Transcribe every entry word for word, but skip the images.

:: DATA FOR REVIEW ::

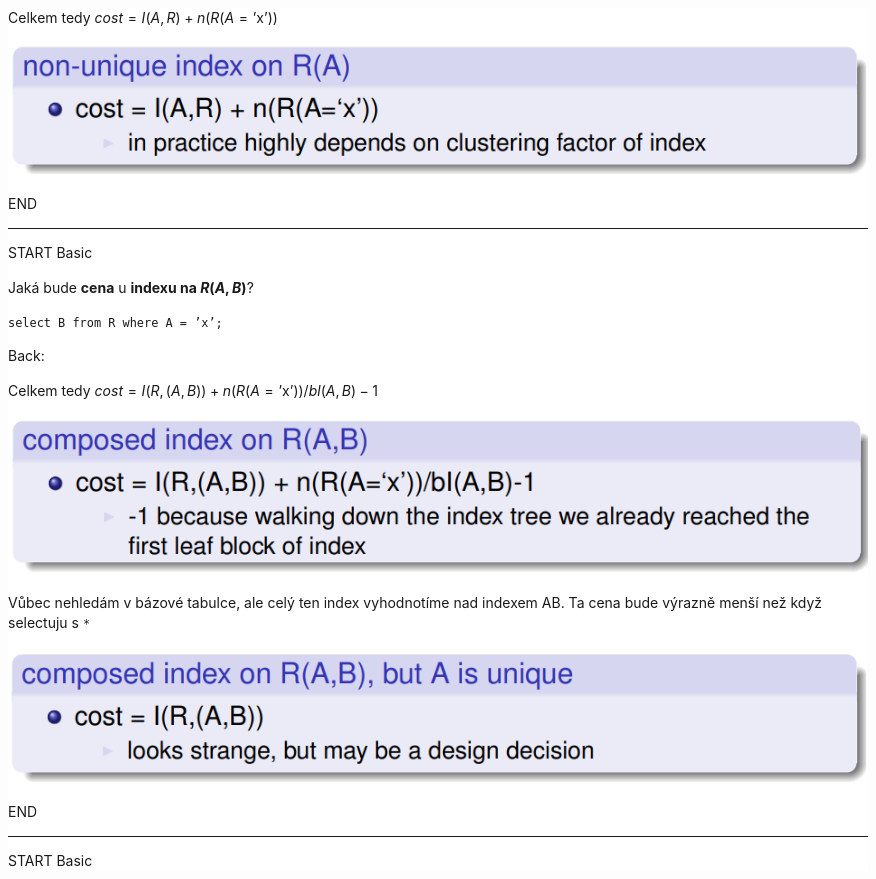 Celkem tedy $cost = I(A,R) + n(R(A=\text{'x'}))$

![](../../Assets/Pasted%20image%2020240930165102.png)

END

---


START
Basic

Jaká bude **cena** u **indexu na $R(A,B)$**?

`select B from R where A = ’x’;`

Back:

Celkem tedy $cost = I(R,(A,B)) + n(R(A=\text{'x'}))/bl(A,B)-1$

![](../../Assets/Pasted%20image%2020240930165132.png)

Vůbec nehledám v bázové tabulce, ale celý ten index vyhodnotíme nad indexem AB. Ta cena bude výrazně menší než když selectuju s `*`

![](../../Assets/Pasted%20image%2020240930165343.png)

END

---


START
Basic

:::

§ REPLY:
 Celkem tedy $cost = I(A,R) + n(R(A=\text{'x'}))$

![](../../Assets/Pasted%20image%2020240930165102.png)

END

---


START
Basic

Jaká bude **cena** u **indexu na $R(A,B)$**?

`select B from R where A = ’x’;`

Back:

Celkem tedy $cost = I(R,(A,B)) + n(R(A=\text{'x'}))/bl(A,B)-1$

![](../../Assets/Pasted%20image%2020240930165132.png)

Vůbec nehledám v bázové tabulce, ale celý ten index vyhodnotíme nad indexem AB. Ta cena bude výrazně menší než když selectuju s `*`

![](../../Assets/Pasted%20image%2020240930165343.png)

END

---


START
Basic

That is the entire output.